I set the target with ‘llvm -libs=cblas’, but the following warning is casted:
WARNING:autotvm:Cannot find config for target=llvm -libs=cblas, workload=(‘dense_cblas.x86’, (‘TENSOR’, (1, 128), ‘float32’), (‘TENSOR’, (64, 128), ‘float32’), None, 'float32 '). A fallback configuration is used, which may bring great performance regression.
Do I still need to auto-tune the model if I just use the cblas ?
No you don’t, although this message is definitely a bit confusing. We register library implementation as a one-config AutoTVM template so that we can make a comparison with other implementations. For example, dense_cblas.x86
takes 1e-3 ms while dense_pack.x86
takes 3e-3 ms. Then the op strategy will select dense_cblas.x86
when ApplyHistoryBest
, and vice versa.
I tuned dense op and want to compare its performance with cblas.
when I compile it with target = ‘llvm -libs=cblas’ , I got this warning, and the performance is far worse than the tuned one(about 10 times slower). Is that normal?

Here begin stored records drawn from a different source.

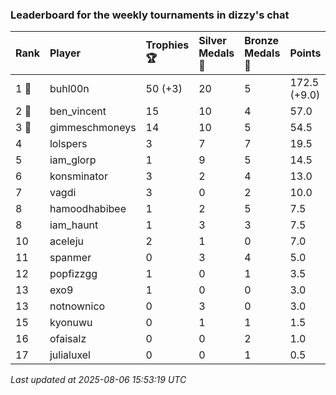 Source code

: ### Leaderboard for the weekly tournaments in dizzy's chat

| Rank  | Player         | Trophies 🏆 | Silver Medals 🥈 | Bronze Medals 🥉 | Points       |
|:------|:---------------|:------------|:-----------------|:-----------------|:-------------|
| 1 🥇  | buhl00n        | 50 (+3)     | 20               | 5                | 172.5 (+9.0) |
| 2 🥈  | ben_vincent    | 15          | 10               | 4                | 57.0         |
| 3 🥉  | gimmeschmoneys | 14          | 10               | 5                | 54.5         |
| 4     | lolspers       | 3           | 7                | 7                | 19.5         |
| 5     | iam_glorp      | 1           | 9                | 5                | 14.5         |
| 6     | konsminator    | 3           | 2                | 4                | 13.0         |
| 7     | vagdi          | 3           | 0                | 2                | 10.0         |
| 8     | hamoodhabibee  | 1           | 2                | 5                | 7.5          |
| 8     | iam_haunt      | 1           | 3                | 3                | 7.5          |
| 10    | aceleju        | 2           | 1                | 0                | 7.0          |
| 11    | spanmer        | 0           | 3                | 4                | 5.0          |
| 12    | popfizzgg      | 1           | 0                | 1                | 3.5          |
| 13    | exo9           | 1           | 0                | 0                | 3.0          |
| 13    | notnownico     | 0           | 3                | 0                | 3.0          |
| 15    | kyonuwu        | 0           | 1                | 1                | 1.5          |
| 16    | ofaisalz       | 0           | 0                | 2                | 1.0          |
| 17    | julialuxel     | 0           | 0                | 1                | 0.5          |

_Last updated at 2025-08-06 15:53:19 UTC_ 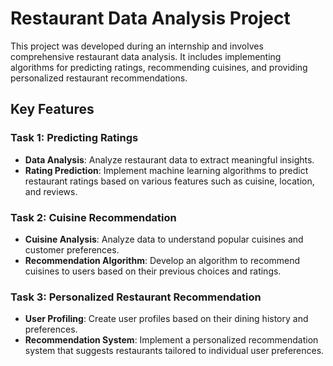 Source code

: # Restaurant Data Analysis Project

This project was developed during an internship and involves comprehensive restaurant data analysis. It includes implementing algorithms for predicting ratings, recommending cuisines, and providing personalized restaurant recommendations.

## Key Features

### Task 1: Predicting Ratings
- **Data Analysis**: Analyze restaurant data to extract meaningful insights.
- **Rating Prediction**: Implement machine learning algorithms to predict restaurant ratings based on various features such as cuisine, location, and reviews.

### Task 2: Cuisine Recommendation
- **Cuisine Analysis**: Analyze data to understand popular cuisines and customer preferences.
- **Recommendation Algorithm**: Develop an algorithm to recommend cuisines to users based on their previous choices and ratings.

### Task 3: Personalized Restaurant Recommendation
- **User Profiling**: Create user profiles based on their dining history and preferences.
- **Recommendation System**: Implement a personalized recommendation system that suggests restaurants tailored to individual user preferences.

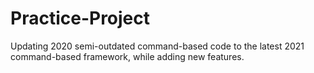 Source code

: # Practice-Project
Updating 2020 semi-outdated command-based code to the latest 2021 command-based framework, while adding new features.
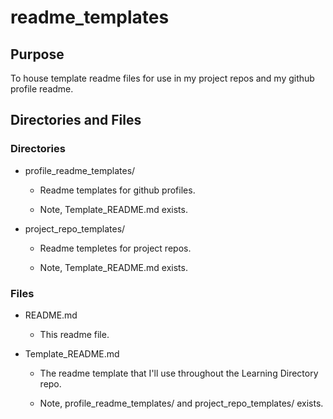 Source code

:# readme_templates

## Purpose

To house template readme files for use in my project repos and my github profile readme.

## Directories and Files

### Directories

- profile_readme_templates/

  - Readme templates for github profiles.

  - Note, Template_README.md exists.

- project_repo_templates/

  - Readme templetes for project repos.

  - Note, Template_README.md exists.

### Files

- README.md

  - This readme file.

- Template_README.md

  - The readme template that I'll use throughout the Learning Directory repo.

  - Note, profile_readme_templates/ and project_repo_templates/ exists.
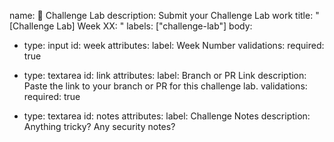 name: 🚀 Challenge Lab
description: Submit your Challenge Lab work
title: "[Challenge Lab] Week XX: <Topic>"
labels: ["challenge-lab"]
body:
  - type: input
    id: week
    attributes:
      label: Week Number
    validations:
      required: true

  - type: textarea
    id: link
    attributes:
      label: Branch or PR Link
      description: Paste the link to your branch or PR for this challenge lab.
    validations:
      required: true

  - type: textarea
    id: notes
    attributes:
      label: Challenge Notes
      description: Anything tricky? Any security notes?
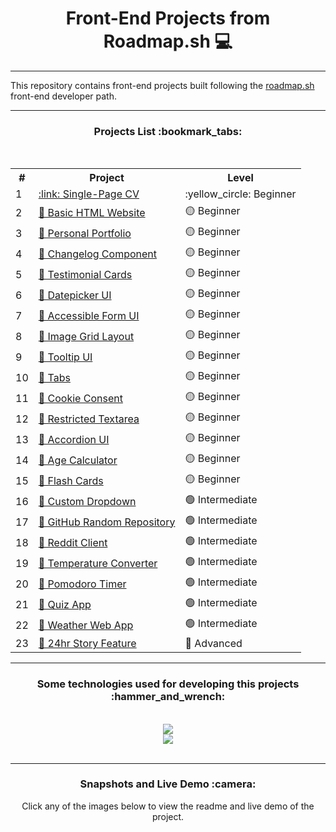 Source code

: <!-- TITLE -->
<h1 align="center">
    Front-End Projects from Roadmap.sh 💻
</h1>
<hr/>
<!-- TITLE -->

<!-- DESCRIPTION -->
This repository contains front-end projects built following the <a href="https://roadmap.sh/">roadmap.sh<a/> front-end developer path.
<br/>

<hr/>
<!-- DESCRIPTION -->

<!-- PROJECT LIST -->
<h3 align="center">
  Projects List :bookmark_tabs:
</h3>
<br/>
<table align="center">
  <tr>
    <th>#</th>
    <th>Project</th>
    <th>Level</th>
  </tr>
  <tr>
    <td>1</td>
    <td><a href="https://roadmap.sh/projects/single-page-cv">:link: Single-Page CV<a/></td>
    <td>:yellow_circle: Beginner</td>
  </tr>
  <tr>
    <td>2</td>
    <td><a href="https://roadmap.sh/projects/basic-html-website">🔗 Basic HTML Website</a></td>
    <td>🟡 Beginner</td>
  </tr>
  <tr>
    <td>3</td>
    <td><a href="https://roadmap.sh/projects/portfolio-website">🔗 Personal Portfolio</a></td>
    <td>🟡 Beginner</td>
  </tr>
  <tr>
    <td>4</td>
    <td><a href="https://roadmap.sh/projects/changelog-component">🔗 Changelog Component</a></td>
    <td>🟡 Beginner</td>
  </tr>
  <tr>
    <td>5</td>
    <td><a href="https://roadmap.sh/projects/testimonial-cards">🔗 Testimonial Cards</a></td>
    <td>🟡 Beginner</td>
  </tr>
  <tr>
    <td>6</td>
    <td><a href="https://roadmap.sh/projects/datepicker-ui">🔗 Datepicker UI</a></td>
    <td>🟡 Beginner</td>
  </tr>
  <tr>
    <td>7</td>
    <td><a href="https://roadmap.sh/projects/accessible-form-ui">🔗 Accessible Form UI</a></td>
    <td>🟡 Beginner</td>
  </tr>
  <tr>
    <td>8</td>
    <td><a href="https://roadmap.sh/projects/image-grid">🔗 Image Grid Layout</a></td>
    <td>🟡 Beginner</td>
  </tr>
  <tr>
    <td>9</td>
    <td><a href="https://roadmap.sh/projects/tooltip-ui">🔗 Tooltip UI</a></td>
    <td>🟡 Beginner</td>
  </tr>
  <tr>
    <td>10</td>
    <td><a href="https://roadmap.sh/projects/simple-tabs">🔗 Tabs</a></td>
    <td>🟡 Beginner</td>
  </tr>
  <tr>
    <td>11</td>
    <td><a href="https://roadmap.sh/projects/coolie-consent">🔗 Cookie Consent</a></td>
    <td>🟡 Beginner</td>
  </tr>
  <tr>
    <td>12</td>
    <td><a href="https://roadmap.sh/projects/restricted-textarea">🔗 Restricted Textarea</a></td>
    <td>🟡 Beginner</td>
  </tr>
  <tr>
    <td>13</td>
    <td><a href="https://roadmap.sh/projects/accordion-ui">🔗 Accordion UI</a></td>
    <td>🟡 Beginner</td>
  </tr>
  <tr>
    <td>14</td>
    <td><a href="https://roadmap.sh/projects/age-calculator">🔗 Age Calculator</a></td>
    <td>🟡 Beginner</td>
  </tr>
  <tr>
    <td>15</td>
    <td><a href="https://roadmap.sh/projects/flash-cards">🔗 Flash Cards</a></td>
    <td>🟡 Beginner</td>
  </tr>
  <tr>
    <td>16</td>
    <td><a href="https://roadmap.sh/projects/custom-dropdown">🔗 Custom Dropdown</a></td>
    <td>🟢 Intermediate</td>
  </tr>
  <tr>
    <td>17</td>
    <td><a href="https://roadmap.sh/projects/github-random-repo">🔗 GitHub Random Repository</a></td>
    <td>🟢 Intermediate</td>
  </tr>
  <tr>
    <td>18</td>
    <td><a href="https://roadmap.sh/projects/reddit-client">🔗 Reddit Client</a></td>
    <td>🟢 Intermediate</td>
  </tr>
  <tr>
    <td>19</td>
    <td><a href="https://roadmap.sh/projects/temperature-converter">🔗 Temperature Converter</a></td>
    <td>🟢 Intermediate</td>
  </tr>
  <tr>
    <td>20</td>
    <td><a href="https://roadmap.sh/projects/pomodoro-timer">🔗 Pomodoro Timer</a></td>
    <td>🟢 Intermediate</td>
  </tr>
  <tr>
    <td>21</td>
    <td><a href="https://roadmap.sh/projects/quiz-app">🔗 Quiz App</a></td>
    <td>🟢 Intermediate</td>
  </tr>
  <tr>
    <td>22</td>
    <td><a href="https://roadmap.sh/projects/weather-web-app">🔗 Weather Web App</a></td>
    <td>🟢 Intermediate</td>
  </tr>
  <tr>
    <td>23</td>
    <td><a href="https://roadmap.sh/projects/weather-web-app">🔗 24hr Story Feature</a></td>
    <td>🔵 Advanced</td>
  </tr>
</table>
<!-- PROJECT LIST -->

<hr/>

<!-- TECHNOLOGIES -->
<h3 align="center">
  Some technologies used for developing this projects :hammer_and_wrench:
</h3>
<br/>
<div align="center">
    <img src="https://skillicons.dev/icons?i=bootstrap,css,vscode,react" /><br>
    <img src="https://skillicons.dev/icons?i=javascript,html,git,github" /><br>
</div>
<!-- TECHNOLOGIES -->

<br/>
<hr/>

<!-- PREVIEW AND DEMO -->
<h3 align="center">
  Snapshots and Live Demo :camera:
</h3>
<p align="center">
  Click any of the images below to view the readme and live demo of the project.
</p>
<br>

<!-- PREVIEW AND DEMO -->
<br>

I’m not sure I got the right performance for cblas by setting the target with ‘llvm -libs=cblas’.
Do you have the benchmark of tvm auto tune and cblas ?
I don’t have the benchmark, but cblas should not perform 10x worse than TVM in dense ops. You may need to provide more information such as tuning/build script and the tuning log snippet for people to help investigate.
def select_implementation(op, attrs, inputs, out_type, target, use_autotvm=True):
all_impls = get_valid_implementations(op, attrs, inputs, out_type, target)
best_plevel_impl = None
for impl in all_impls:
if best_plevel_impl is None or impl.plevel > best_plevel_impl.plevel:
best_plevel_impl = impl
if not use_autotvm:
outs = best_plevel_impl.compute(attrs, inputs, out_type)
return best_plevel_impl, outs
outputs = {}
best_autotvm_impl = None
best_cfg = None
dispatch_ctx = autotvm.task.DispatchContext.current
for impl in all_impls:
outs = impl.compute(attrs, inputs, out_type)
outputs[impl] = outs
workload = autotvm.task.get_workload(outs)
if workload is None:
continue
cfg = dispatch_ctx.query(target, workload)
if cfg.is_fallback:
# It's a fallback config
continue
if best_cfg is None or best_cfg.cost > cfg.cost:
best_autotvm_impl = impl
best_cfg = cfg
if best_autotvm_impl:
return best_autotvm_impl, outputs[best_autotvm_impl]
return best_plevel_impl, outputs[best_plevel_impl]
Hello,I found the code here,seems if the ~/.tvm/tophub/llvm_0.04.log is not empty, tvm will select the auto-tvm config if exists, even if I set the target with ‘llvm -libs=cblas’.
So, if I want to test the cblas benchmark, I need to clear the tune log first. Is that the fact ?
AFAIK, tophub records should not include dense but only conv2d, so it should still use cBLAS for dense ops in your model.